__What to produce__:
Comb the records below for the string "will" and copy each line where it turns up.
(Input for this task begins)
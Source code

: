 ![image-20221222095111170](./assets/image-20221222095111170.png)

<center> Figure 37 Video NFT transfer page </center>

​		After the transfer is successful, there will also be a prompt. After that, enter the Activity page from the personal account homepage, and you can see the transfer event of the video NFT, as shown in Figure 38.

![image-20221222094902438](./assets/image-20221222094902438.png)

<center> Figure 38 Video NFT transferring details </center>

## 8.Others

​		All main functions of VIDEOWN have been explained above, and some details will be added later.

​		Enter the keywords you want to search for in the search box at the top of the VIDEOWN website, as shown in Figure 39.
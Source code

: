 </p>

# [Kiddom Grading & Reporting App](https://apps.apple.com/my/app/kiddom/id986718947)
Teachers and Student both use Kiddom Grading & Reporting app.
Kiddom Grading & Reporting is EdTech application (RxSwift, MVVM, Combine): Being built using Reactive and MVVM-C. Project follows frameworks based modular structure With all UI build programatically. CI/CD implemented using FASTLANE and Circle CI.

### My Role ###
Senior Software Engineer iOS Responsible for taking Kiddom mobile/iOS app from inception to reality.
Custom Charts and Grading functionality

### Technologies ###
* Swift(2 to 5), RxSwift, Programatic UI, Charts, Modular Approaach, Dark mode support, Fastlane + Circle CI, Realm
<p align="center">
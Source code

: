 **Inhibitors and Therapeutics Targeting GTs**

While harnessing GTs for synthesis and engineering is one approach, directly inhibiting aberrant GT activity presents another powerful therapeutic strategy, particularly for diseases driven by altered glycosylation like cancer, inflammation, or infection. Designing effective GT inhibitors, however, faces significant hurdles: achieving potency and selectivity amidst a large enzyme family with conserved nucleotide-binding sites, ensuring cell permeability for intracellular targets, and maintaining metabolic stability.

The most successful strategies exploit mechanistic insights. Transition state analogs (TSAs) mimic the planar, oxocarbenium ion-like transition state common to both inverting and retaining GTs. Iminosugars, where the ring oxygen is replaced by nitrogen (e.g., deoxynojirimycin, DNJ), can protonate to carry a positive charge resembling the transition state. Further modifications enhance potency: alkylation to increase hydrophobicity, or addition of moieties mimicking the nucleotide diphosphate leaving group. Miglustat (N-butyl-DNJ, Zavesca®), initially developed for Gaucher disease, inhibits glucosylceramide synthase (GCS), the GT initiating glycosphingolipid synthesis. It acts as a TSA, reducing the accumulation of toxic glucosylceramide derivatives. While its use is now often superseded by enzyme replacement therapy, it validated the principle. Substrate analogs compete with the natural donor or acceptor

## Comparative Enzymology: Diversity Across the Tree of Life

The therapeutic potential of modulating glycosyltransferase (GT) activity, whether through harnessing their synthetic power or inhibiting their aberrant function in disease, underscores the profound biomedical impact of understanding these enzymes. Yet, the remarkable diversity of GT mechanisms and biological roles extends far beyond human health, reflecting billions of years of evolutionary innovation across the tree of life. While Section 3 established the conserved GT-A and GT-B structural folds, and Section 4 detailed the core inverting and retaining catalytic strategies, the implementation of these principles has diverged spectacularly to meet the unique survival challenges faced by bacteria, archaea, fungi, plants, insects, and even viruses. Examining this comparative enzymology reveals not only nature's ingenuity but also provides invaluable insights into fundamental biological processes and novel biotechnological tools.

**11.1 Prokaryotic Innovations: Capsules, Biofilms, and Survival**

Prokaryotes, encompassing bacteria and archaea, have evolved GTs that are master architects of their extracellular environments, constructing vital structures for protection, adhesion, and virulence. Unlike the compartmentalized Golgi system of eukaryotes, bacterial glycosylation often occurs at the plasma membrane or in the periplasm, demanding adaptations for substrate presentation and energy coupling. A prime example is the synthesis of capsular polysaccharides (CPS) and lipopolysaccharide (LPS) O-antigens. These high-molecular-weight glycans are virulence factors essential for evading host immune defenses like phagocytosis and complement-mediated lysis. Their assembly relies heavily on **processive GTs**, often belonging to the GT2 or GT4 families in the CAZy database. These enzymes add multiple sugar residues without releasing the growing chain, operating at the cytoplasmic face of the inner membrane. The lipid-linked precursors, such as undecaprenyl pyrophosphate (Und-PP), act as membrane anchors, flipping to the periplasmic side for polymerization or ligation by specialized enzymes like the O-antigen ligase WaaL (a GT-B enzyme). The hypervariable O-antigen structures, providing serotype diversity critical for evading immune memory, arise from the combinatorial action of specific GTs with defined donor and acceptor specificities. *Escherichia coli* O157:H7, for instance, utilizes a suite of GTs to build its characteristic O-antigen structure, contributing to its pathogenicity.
(Input for this task ends)
__Reply__:
​		After the transfer is successful, there will also be a prompt. After that, enter the Activity page from the personal account homepage, and you can see the transfer event of the video NFT, as shown in Figure 38.
​		All main functions of VIDEOWN have been explained above, and some details will be added later.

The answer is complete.